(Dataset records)
=-=-=-=-=

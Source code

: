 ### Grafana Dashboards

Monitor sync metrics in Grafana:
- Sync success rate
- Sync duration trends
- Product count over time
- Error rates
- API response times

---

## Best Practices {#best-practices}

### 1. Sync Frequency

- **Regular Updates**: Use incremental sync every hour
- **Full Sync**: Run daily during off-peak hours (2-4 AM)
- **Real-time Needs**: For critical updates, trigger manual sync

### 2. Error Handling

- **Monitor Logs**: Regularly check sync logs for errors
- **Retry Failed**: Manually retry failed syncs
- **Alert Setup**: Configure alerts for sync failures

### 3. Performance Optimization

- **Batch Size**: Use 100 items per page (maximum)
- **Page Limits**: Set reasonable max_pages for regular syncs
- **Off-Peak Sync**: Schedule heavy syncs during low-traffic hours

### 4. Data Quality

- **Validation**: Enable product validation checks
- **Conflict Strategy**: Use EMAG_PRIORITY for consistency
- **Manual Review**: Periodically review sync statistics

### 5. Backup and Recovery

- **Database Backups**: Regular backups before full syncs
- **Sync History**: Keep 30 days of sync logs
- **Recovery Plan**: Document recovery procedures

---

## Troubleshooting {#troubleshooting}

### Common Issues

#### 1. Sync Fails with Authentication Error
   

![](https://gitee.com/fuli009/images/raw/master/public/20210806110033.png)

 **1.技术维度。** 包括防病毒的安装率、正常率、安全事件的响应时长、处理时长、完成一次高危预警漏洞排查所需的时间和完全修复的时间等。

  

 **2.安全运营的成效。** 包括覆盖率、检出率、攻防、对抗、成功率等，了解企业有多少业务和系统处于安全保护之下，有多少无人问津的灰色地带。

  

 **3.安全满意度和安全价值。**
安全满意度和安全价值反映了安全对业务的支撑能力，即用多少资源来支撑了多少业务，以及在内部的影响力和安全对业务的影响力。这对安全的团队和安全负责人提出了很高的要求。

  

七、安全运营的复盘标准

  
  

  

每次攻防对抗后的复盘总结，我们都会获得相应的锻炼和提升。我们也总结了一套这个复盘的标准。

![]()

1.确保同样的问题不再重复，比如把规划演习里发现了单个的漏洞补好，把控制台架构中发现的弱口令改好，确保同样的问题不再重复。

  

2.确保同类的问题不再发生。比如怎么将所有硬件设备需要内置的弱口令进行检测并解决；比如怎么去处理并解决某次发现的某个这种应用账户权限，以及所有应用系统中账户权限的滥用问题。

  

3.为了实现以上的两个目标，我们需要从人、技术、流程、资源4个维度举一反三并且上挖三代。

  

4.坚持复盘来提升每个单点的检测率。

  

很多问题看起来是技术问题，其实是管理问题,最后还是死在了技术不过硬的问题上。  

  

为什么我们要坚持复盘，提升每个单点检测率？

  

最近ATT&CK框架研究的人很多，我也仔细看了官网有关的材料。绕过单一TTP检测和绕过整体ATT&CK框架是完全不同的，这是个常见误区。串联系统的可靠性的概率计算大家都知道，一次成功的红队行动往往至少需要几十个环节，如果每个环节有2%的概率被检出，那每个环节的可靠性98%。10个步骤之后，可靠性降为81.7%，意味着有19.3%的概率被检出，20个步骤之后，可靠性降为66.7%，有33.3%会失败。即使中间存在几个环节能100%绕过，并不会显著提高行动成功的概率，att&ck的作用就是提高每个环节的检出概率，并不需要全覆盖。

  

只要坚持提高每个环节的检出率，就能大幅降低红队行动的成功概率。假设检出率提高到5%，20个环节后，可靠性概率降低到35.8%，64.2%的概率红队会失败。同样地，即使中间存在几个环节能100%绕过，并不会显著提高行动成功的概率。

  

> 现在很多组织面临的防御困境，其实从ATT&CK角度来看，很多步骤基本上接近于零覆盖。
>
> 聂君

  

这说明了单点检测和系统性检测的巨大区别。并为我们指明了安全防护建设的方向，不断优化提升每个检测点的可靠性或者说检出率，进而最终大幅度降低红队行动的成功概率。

=-=-=-=-=

◆ **Activity**
Lines from the one that contains "最近ATT&CK框架研究的人" through the final line of the entries must be duplicated exactly, and no other lines.

◆ **Answer area**
最近ATT&CK框架研究的人很多，我也仔细看了官网有关的材料。绕过单一TTP检测和绕过整体ATT&CK框架是完全不同的，这是个常见误区。串联系统的可靠性的概率计算大家都知道，一次成功的红队行动往往至少需要几十个环节，如果每个环节有2%的概率被检出，那每个环节的可靠性98%。10个步骤之后，可靠性降为81.7%，意味着有19.3%的概率被检出，20个步骤之后，可靠性降为66.7%，有33.3%会失败。即使中间存在几个环节能100%绕过，并不会显著提高行动成功的概率，att&ck的作用就是提高每个环节的检出概率，并不需要全覆盖。

  

只要坚持提高每个环节的检出率，就能大幅降低红队行动的成功概率。假设检出率提高到5%，20个环节后，可靠性概率降低到35.8%，64.2%的概率红队会失败。同样地，即使中间存在几个环节能100%绕过，并不会显著提高行动成功的概率。

  

> 现在很多组织面临的防御困境，其实从ATT&CK角度来看，很多步骤基本上接近于零覆盖。
>
> 聂君

  

这说明了单点检测和系统性检测的巨大区别。并为我们指明了安全防护建设的方向，不断优化提升每个检测点的可靠性或者说检出率，进而最终大幅度降低红队行动的成功概率。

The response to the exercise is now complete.